Fundamental error in "no WAL log" index/file creation stuff

From: Tom Lane <tgl(at)sss(dot)pgh(dot)pa(dot)us>
To: pgsql-hackers(at)postgreSQL(dot)org
Subject: Fundamental error in "no WAL log" index/file creation stuff
Date: 2005-06-25 19:27:51
Message-ID: 28884.1119727671@sss.pgh.pa.us
Views: Raw Message | Whole Thread | Download mbox | Resend email
Thread:
Lists: pgsql-hackers

I believe I have figured out the problem behind the recent reports we've
been seeing of "index is not a btree" errors. Here's how to reproduce
it (in 8.0 or HEAD):

-- drop database test if present
checkpoint;
create database test;
\c test
create table t1 ( name varchar(20) primary key );
-- kill -9 either current session or bgwriter, to force XLOG replay
-- now reconnect to test
vacuum t1;
ERROR: index "t1_pkey" is not a btree

On investigation, the filesystem shows t1_pkey exists but has size 0.

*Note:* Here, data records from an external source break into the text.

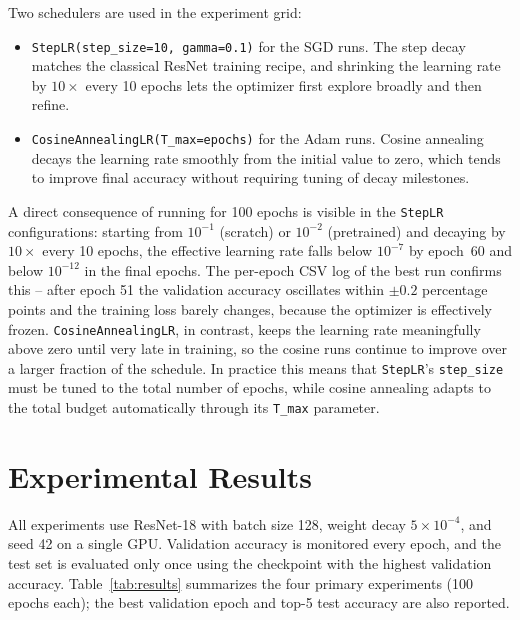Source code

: \documentclass[10pt,a4paper]{article}
\begin{document}
Two schedulers are used in the experiment grid:

\begin{itemize}[leftmargin=*,itemsep=0pt]
    \item \texttt{StepLR(step\_size=10, gamma=0.1)} for the SGD runs. The step decay matches the classical ResNet training recipe, and shrinking the learning rate by $10\times$ every 10 epochs lets the optimizer first explore broadly and then refine.
    \item \texttt{CosineAnnealingLR(T\_max=epochs)} for the Adam runs. Cosine annealing decays the learning rate smoothly from the initial value to zero, which tends to improve final accuracy without requiring tuning of decay milestones.
\end{itemize}

A direct consequence of running for 100 epochs is visible in the \texttt{StepLR} configurations: starting from $10^{-1}$ (scratch) or $10^{-2}$ (pretrained) and decaying by $10\times$ every 10 epochs, the effective learning rate falls below $10^{-7}$ by epoch~60 and below $10^{-12}$ in the final epochs. The per-epoch CSV log of the best run confirms this -- after epoch 51 the validation accuracy oscillates within $\pm 0.2$ percentage points and the training loss barely changes, because the optimizer is effectively frozen. \texttt{CosineAnnealingLR}, in contrast, keeps the learning rate meaningfully above zero until very late in training, so the cosine runs continue to improve over a larger fraction of the schedule. In practice this means that \texttt{StepLR}'s \texttt{step\_size} must be tuned to the total number of epochs, while cosine annealing adapts to the total budget automatically through its \texttt{T\_max} parameter.

\section{Experimental Results}
\label{sec:results}

All experiments use ResNet-18 with batch size 128, weight decay $5\times 10^{-4}$, and seed 42 on a single GPU. Validation accuracy is monitored every epoch, and the test set is evaluated only once using the checkpoint with the highest validation accuracy. Table~\ref{tab:results} summarizes the four primary experiments (100 epochs each); the best validation epoch and top-5 test accuracy are also reported.
\end{document}
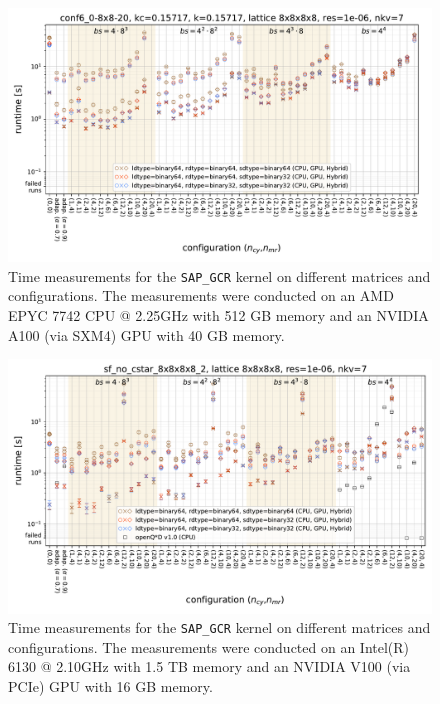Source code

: \documentclass{article}
\theoremstyle{plain} %
\theoremstyle{convention} %
\theoremstyle{remark} %
\def\code#1{\texttt{#1}}
\numberwithin{equation}{section}
\begin{document}
\begin{figure}[h]
    \centering
    \includegraphics[width=1.0\textwidth]{plots/sap_gcr_conf6_0-8x8-20_kc=0.15717_k=0.15717_lattice_8x8x8x8_res=1e-06_nkv=7}
    \caption{Time measurements for the \code{SAP\_GCR} kernel on different matrices and configurations. The measurements were conducted on an AMD EPYC 7742 CPU @ 2.25GHz with 512 GB memory and an NVIDIA A100 (via SXM4) GPU with 40 GB memory.}
    \label{fig:sap_gcr1}
    \label{fig:sap_gcr_conf6_0-8x8-20_0.15717}
\end{figure}

\begin{figure}[h]
    \centering
    \includegraphics[width=1.0\textwidth]{plots/sap_gcr_sf_no_cstar_8x8x8x8_2_lattice_8x8x8x8_res=1e-06_nkv=7}
    \caption{Time measurements for the \code{SAP\_GCR} kernel on different matrices and configurations. The measurements were conducted on an Intel(R) 6130 @ 2.10GHz with 1.5 TB memory and an NVIDIA V100 (via PCIe) GPU with 16 GB memory.}
    \label{fig:sap_gcr4}
    \label{fig:sap_gcr_end}
    \label{fig:sap_gcr_sf_8x8x8x8_2}
\end{figure}
\end{document}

The reason for this is that the only entry in the XLOG concerning
t1_pkey is an "smgr create" record --- we didn't XLOG any of the
data inserted into the index, and particularly not the metapage.

Why is that a problem, if we fsynced the index? Because *replay of
CREATE DATABASE drops and recreates the entire database directory*.
This is not trivial to avoid, because the only way to generate the
new database is to copy from another database, and it's very hard
to tell what to copy if we want it done selectively.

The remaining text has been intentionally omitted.